◆ **EXERCISE DATA**
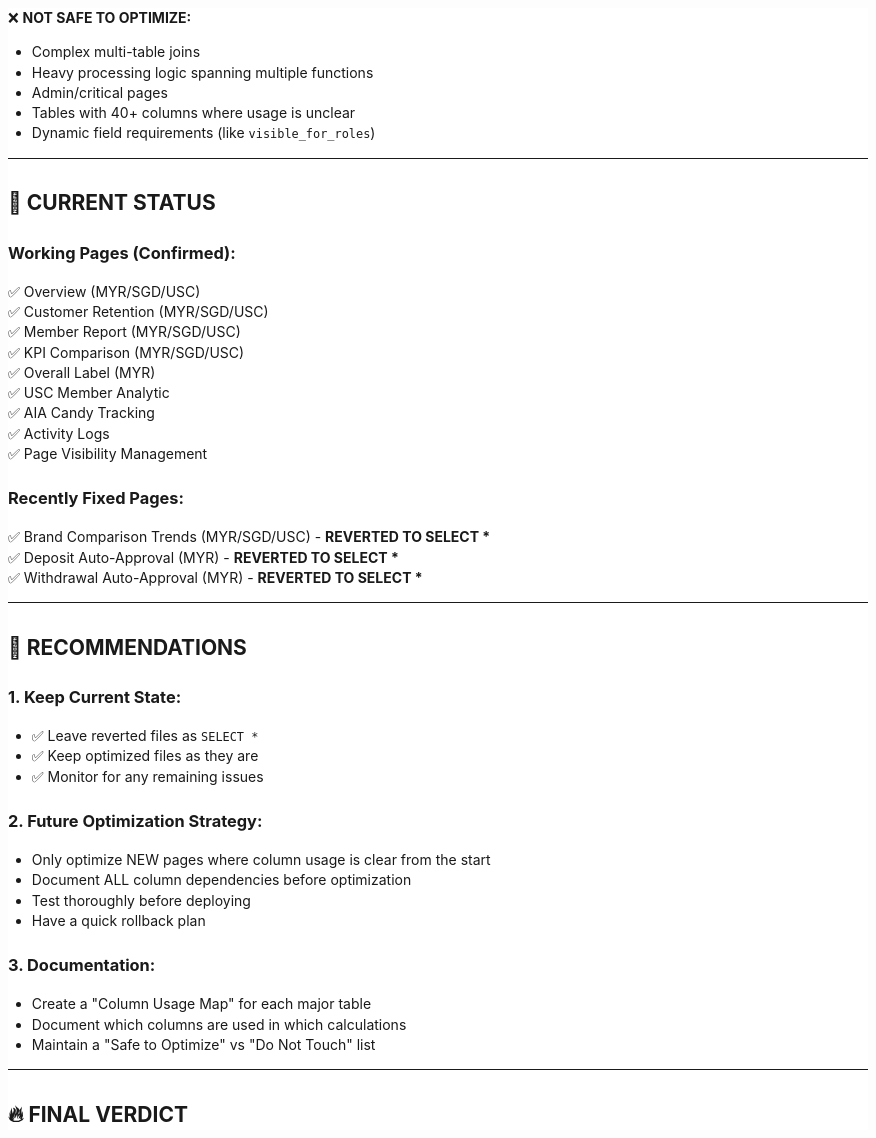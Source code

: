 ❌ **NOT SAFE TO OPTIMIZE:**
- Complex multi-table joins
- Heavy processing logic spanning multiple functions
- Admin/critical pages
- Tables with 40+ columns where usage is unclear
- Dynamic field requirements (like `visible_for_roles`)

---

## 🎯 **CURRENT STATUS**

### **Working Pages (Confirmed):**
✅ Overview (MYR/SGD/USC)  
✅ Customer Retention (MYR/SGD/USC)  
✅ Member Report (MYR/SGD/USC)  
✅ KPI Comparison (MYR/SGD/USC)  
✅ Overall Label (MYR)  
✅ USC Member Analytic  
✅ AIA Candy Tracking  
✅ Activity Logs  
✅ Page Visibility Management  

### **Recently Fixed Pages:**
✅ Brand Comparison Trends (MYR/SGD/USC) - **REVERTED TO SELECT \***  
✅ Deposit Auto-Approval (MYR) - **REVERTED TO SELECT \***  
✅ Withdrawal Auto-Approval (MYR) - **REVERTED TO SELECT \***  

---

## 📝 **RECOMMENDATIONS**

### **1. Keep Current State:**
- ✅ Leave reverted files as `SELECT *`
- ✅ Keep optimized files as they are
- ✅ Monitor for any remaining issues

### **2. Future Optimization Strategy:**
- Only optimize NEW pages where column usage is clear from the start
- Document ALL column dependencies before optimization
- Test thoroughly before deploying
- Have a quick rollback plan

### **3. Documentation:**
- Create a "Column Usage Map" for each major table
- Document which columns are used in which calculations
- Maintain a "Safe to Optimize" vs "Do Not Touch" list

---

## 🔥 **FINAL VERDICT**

...

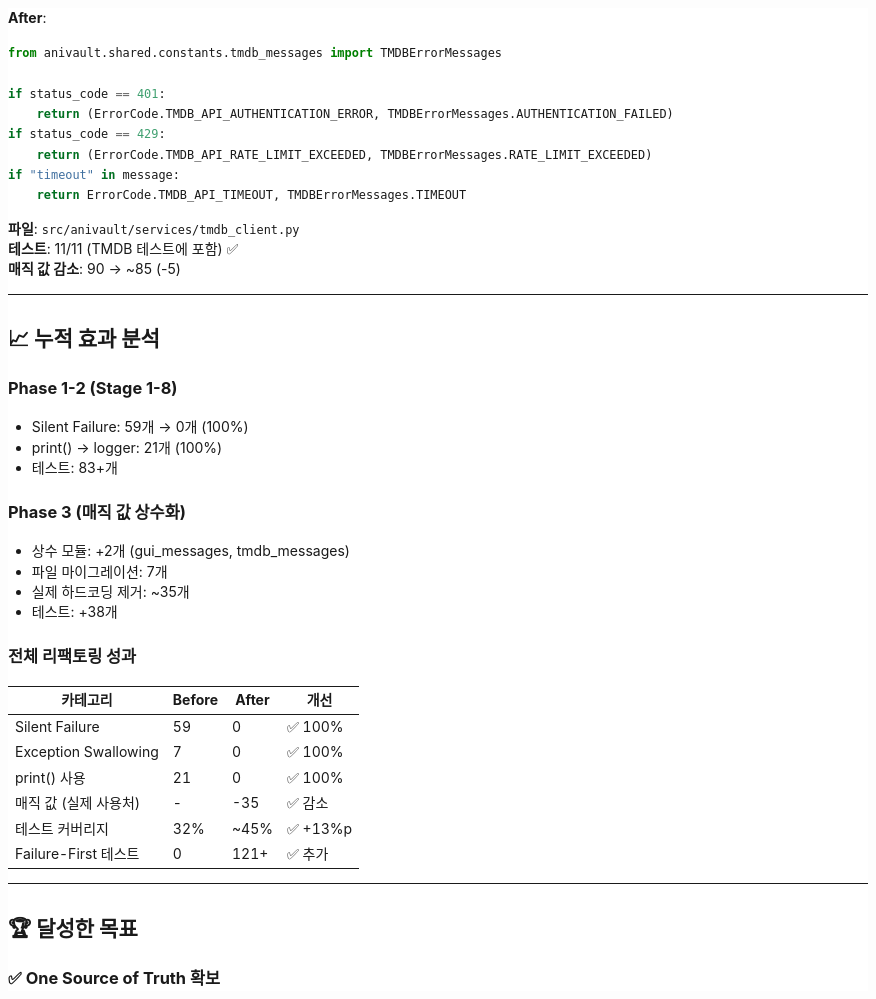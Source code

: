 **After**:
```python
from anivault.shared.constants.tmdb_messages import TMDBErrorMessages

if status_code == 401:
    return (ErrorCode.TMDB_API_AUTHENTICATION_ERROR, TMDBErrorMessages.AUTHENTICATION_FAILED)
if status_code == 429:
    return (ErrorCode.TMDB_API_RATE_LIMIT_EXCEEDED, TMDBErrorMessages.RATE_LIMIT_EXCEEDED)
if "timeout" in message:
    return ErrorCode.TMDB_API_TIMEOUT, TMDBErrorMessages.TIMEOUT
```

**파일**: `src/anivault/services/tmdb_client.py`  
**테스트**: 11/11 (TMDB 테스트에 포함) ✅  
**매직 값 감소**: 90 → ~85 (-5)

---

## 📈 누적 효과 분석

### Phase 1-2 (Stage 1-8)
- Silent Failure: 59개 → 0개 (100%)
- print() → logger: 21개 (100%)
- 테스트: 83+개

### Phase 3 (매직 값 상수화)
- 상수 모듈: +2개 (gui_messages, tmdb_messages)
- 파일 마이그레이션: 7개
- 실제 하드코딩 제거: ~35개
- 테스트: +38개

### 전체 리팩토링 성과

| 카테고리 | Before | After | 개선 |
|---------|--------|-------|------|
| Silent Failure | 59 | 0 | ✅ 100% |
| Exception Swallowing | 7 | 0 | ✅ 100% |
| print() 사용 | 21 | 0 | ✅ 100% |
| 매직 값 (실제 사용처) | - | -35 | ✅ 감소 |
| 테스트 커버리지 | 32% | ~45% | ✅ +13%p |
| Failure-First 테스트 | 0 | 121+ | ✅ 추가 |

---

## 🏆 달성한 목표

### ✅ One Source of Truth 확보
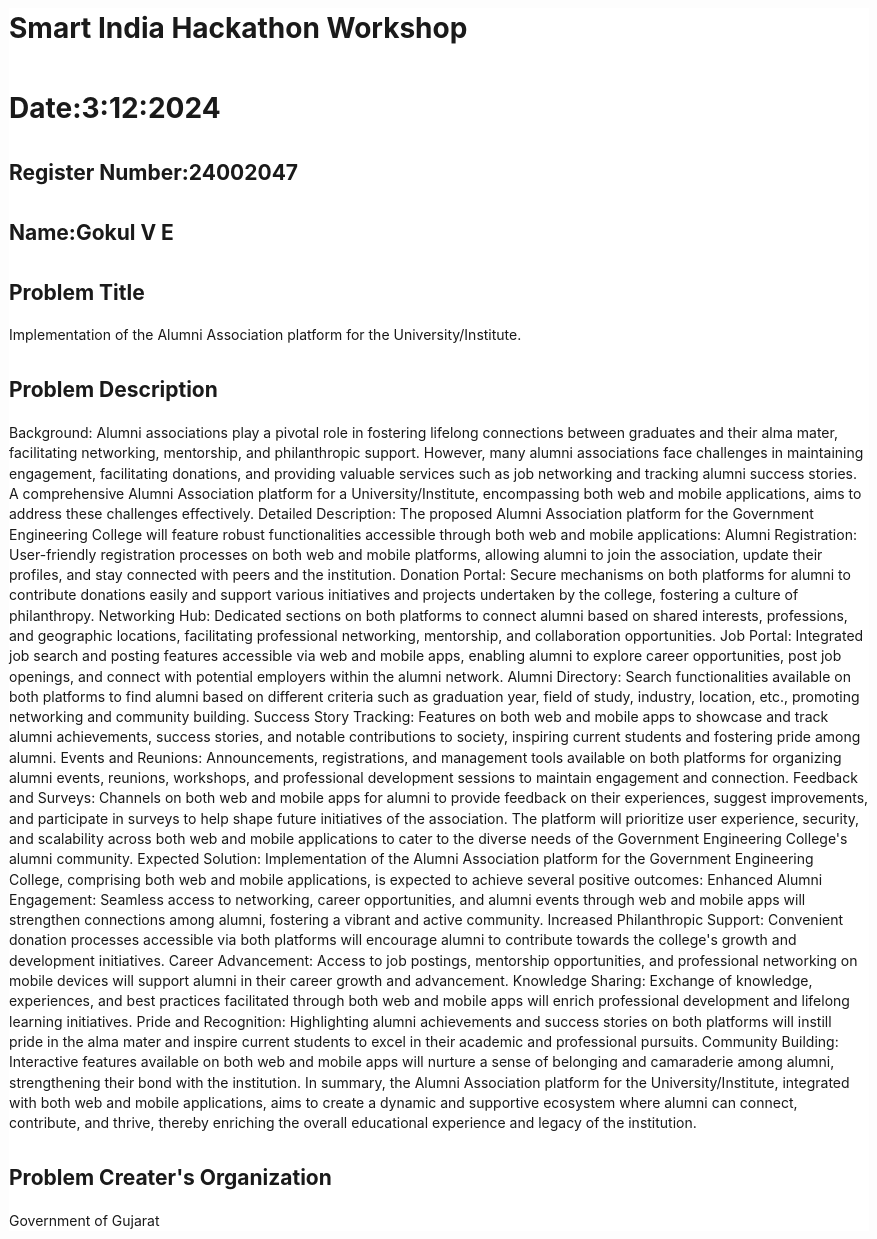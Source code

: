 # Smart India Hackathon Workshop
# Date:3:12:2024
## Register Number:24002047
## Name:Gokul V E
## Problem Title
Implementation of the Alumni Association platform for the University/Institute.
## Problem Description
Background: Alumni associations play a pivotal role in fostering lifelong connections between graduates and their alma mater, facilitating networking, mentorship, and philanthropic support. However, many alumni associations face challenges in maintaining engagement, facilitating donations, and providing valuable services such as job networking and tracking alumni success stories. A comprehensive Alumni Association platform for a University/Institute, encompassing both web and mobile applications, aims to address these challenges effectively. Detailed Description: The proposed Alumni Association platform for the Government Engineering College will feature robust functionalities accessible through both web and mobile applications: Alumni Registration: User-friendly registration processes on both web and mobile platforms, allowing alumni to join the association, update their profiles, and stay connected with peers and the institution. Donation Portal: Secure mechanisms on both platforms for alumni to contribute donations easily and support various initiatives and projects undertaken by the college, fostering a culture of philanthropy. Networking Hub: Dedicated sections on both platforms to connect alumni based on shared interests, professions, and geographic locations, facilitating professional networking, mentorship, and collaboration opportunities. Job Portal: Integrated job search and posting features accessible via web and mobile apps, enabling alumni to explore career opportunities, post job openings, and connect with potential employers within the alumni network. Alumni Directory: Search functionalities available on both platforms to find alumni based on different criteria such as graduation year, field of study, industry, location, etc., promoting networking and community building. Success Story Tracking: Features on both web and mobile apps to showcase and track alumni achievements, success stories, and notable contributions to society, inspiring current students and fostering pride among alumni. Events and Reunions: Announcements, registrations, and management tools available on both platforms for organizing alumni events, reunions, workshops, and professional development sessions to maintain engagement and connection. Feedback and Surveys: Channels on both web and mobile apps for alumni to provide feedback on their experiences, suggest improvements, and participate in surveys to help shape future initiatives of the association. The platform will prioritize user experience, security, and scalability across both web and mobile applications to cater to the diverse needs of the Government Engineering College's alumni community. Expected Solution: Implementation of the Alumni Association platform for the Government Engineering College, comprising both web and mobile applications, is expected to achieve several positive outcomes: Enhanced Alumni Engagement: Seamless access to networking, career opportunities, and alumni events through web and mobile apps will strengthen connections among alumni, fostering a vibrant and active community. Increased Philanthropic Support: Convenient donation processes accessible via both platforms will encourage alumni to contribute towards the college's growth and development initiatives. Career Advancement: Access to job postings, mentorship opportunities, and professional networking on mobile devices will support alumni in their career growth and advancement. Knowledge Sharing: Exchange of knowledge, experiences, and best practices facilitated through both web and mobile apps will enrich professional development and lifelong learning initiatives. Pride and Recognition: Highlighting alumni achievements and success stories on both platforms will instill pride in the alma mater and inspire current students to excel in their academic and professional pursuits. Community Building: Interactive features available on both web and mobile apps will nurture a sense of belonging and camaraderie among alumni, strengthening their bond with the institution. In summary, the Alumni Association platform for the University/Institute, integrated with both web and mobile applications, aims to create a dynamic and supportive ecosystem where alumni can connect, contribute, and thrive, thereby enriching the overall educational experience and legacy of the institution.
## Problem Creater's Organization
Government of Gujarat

* * *

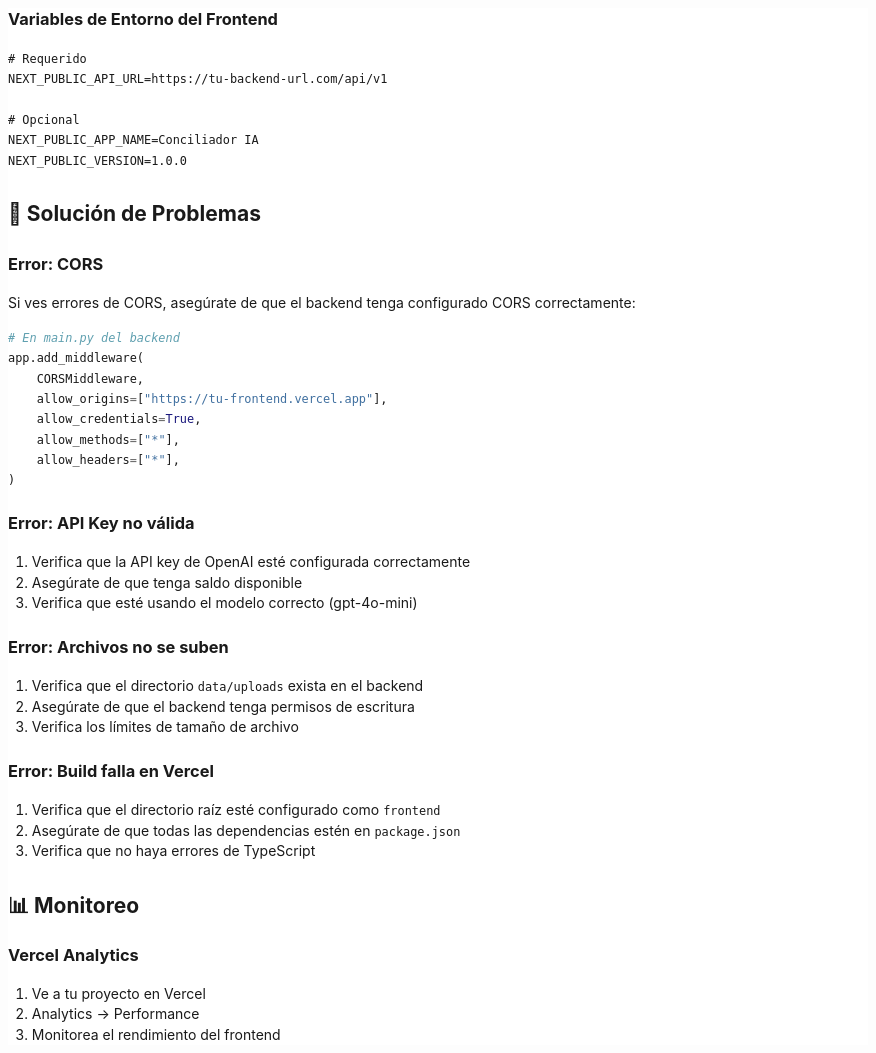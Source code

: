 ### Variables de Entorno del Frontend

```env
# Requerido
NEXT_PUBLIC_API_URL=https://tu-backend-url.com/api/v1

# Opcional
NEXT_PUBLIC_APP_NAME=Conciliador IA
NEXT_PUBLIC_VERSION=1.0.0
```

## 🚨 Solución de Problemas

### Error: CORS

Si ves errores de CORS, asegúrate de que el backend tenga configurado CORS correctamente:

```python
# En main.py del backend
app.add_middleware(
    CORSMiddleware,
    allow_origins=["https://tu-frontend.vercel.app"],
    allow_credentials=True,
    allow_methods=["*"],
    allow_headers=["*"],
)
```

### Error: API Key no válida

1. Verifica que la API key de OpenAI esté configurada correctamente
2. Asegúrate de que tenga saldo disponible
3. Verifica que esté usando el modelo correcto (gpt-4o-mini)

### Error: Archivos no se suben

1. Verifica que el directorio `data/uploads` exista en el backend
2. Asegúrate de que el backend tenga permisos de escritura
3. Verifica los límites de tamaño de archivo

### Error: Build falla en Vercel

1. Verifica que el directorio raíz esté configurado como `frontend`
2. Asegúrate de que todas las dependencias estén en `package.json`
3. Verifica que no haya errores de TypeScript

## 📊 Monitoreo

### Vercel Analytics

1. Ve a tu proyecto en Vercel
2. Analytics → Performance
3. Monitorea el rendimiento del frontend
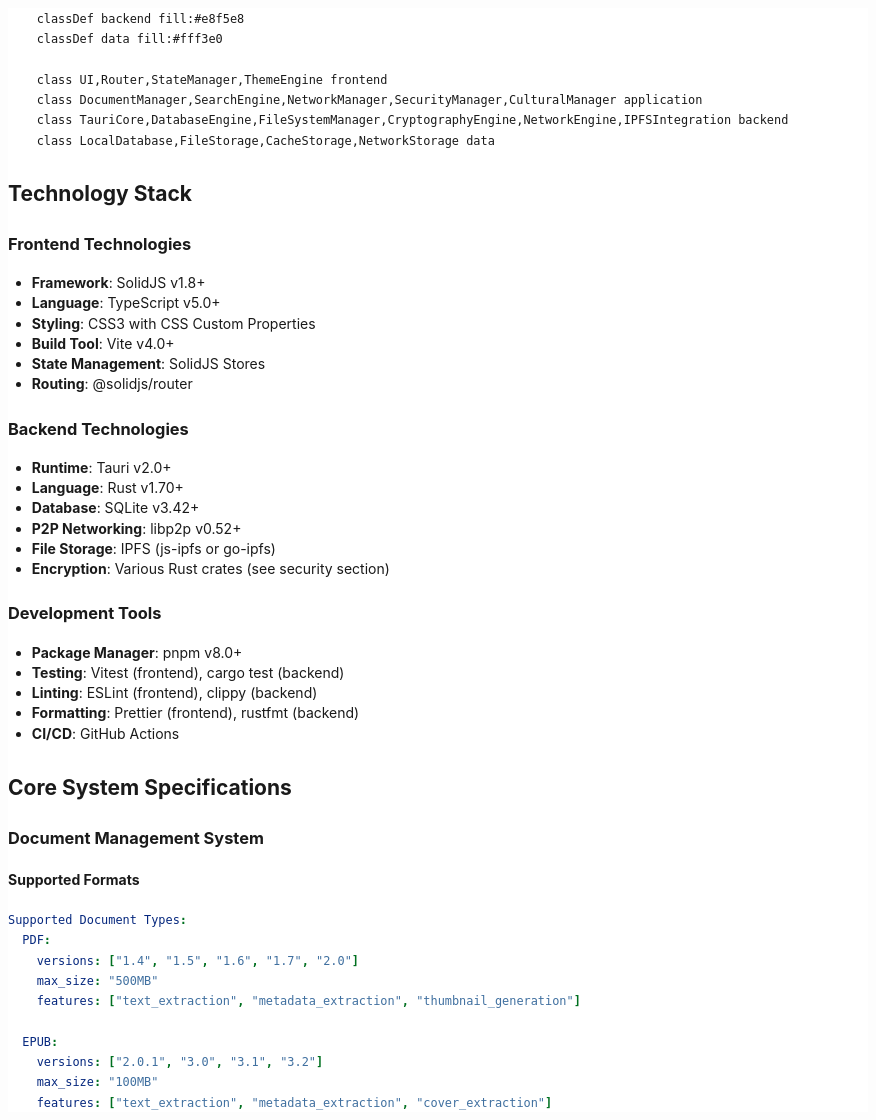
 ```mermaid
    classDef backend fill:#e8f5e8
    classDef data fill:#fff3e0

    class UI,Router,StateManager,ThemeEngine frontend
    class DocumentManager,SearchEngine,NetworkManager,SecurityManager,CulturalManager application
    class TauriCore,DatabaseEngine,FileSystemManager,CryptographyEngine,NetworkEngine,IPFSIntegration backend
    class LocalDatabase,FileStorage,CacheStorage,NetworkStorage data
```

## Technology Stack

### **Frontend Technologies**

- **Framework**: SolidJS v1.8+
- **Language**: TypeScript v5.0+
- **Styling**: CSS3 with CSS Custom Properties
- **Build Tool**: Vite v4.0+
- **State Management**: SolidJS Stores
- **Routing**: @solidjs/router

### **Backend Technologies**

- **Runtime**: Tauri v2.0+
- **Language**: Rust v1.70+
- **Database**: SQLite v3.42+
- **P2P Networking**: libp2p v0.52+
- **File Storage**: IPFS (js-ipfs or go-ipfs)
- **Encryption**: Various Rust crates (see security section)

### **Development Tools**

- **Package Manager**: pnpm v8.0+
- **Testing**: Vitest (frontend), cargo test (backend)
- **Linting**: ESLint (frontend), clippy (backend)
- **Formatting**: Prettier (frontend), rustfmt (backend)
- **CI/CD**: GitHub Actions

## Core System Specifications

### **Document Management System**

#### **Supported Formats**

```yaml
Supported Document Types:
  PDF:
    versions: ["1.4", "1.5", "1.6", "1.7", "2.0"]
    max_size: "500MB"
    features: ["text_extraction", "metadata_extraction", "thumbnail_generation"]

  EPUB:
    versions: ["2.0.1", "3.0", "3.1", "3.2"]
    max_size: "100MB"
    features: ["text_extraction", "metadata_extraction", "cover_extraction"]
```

◆ **ASSIGNED TASK**
Search the entries for the word "fill", then copy every line in which it is found.

◆ **EXERCISE SOLUTION**
    classDef backend fill:#e8f5e8
    classDef data fill:#fff3e0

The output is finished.